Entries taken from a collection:
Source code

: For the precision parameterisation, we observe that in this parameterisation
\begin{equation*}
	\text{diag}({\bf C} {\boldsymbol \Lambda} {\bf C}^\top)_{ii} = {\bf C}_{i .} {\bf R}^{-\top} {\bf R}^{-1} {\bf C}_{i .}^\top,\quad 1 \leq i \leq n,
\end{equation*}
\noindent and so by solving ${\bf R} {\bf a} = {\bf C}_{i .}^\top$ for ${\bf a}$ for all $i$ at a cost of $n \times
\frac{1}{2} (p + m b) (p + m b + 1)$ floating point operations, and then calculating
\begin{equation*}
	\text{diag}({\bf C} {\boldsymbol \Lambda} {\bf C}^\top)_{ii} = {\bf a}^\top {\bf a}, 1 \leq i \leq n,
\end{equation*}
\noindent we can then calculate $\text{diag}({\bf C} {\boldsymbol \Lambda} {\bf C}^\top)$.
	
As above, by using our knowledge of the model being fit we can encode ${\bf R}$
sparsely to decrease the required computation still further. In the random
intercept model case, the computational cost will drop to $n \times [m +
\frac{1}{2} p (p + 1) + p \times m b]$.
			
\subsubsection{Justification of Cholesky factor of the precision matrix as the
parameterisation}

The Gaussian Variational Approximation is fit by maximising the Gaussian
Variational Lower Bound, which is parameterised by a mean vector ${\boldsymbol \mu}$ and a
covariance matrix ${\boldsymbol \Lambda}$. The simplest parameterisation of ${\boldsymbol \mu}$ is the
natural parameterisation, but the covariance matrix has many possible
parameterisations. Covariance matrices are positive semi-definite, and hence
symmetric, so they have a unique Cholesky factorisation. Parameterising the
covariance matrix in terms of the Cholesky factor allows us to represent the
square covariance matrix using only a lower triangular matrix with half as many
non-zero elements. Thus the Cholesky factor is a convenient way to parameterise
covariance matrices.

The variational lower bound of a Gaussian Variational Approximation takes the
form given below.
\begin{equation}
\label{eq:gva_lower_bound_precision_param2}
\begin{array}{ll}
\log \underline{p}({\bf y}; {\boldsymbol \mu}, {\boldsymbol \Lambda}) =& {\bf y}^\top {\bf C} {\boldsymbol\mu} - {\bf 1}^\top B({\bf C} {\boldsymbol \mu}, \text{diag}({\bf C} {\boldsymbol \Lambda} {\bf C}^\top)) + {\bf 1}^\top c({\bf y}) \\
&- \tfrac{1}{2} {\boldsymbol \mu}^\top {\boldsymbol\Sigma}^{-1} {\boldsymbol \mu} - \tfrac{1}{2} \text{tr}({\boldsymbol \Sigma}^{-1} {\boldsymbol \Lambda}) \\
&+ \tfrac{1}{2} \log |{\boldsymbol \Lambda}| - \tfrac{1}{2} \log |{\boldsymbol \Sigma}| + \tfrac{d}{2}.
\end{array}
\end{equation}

# [WHAT THIS TASK INVOLVES]
Lines with "Lambda" in them are what the answer must contain; copy each from the records above.

# [SOLVED PROBLEM]
	\text{diag}({\bf C} {\boldsymbol \Lambda} {\bf C}^\top)_{ii} = {\bf C}_{i .} {\bf R}^{-\top} {\bf R}^{-1} {\bf C}_{i .}^\top,\quad 1 \leq i \leq n,
	\text{diag}({\bf C} {\boldsymbol \Lambda} {\bf C}^\top)_{ii} = {\bf a}^\top {\bf a}, 1 \leq i \leq n,
\noindent we can then calculate $\text{diag}({\bf C} {\boldsymbol \Lambda} {\bf C}^\top)$.
covariance matrix ${\boldsymbol \Lambda}$. The simplest parameterisation of ${\boldsymbol \mu}$ is the
\log \underline{p}({\bf y}; {\boldsymbol \mu}, {\boldsymbol \Lambda}) =& {\bf y}^\top {\bf C} {\boldsymbol\mu} - {\bf 1}^\top B({\bf C} {\boldsymbol \mu}, \text{diag}({\bf C} {\boldsymbol \Lambda} {\bf C}^\top)) + {\bf 1}^\top c({\bf y}) \\
&- \tfrac{1}{2} {\boldsymbol \mu}^\top {\boldsymbol\Sigma}^{-1} {\boldsymbol \mu} - \tfrac{1}{2} \text{tr}({\boldsymbol \Sigma}^{-1} {\boldsymbol \Lambda}) \\
&+ \tfrac{1}{2} \log |{\boldsymbol \Lambda}| - \tfrac{1}{2} \log |{\boldsymbol \Sigma}| + \tfrac{d}{2}.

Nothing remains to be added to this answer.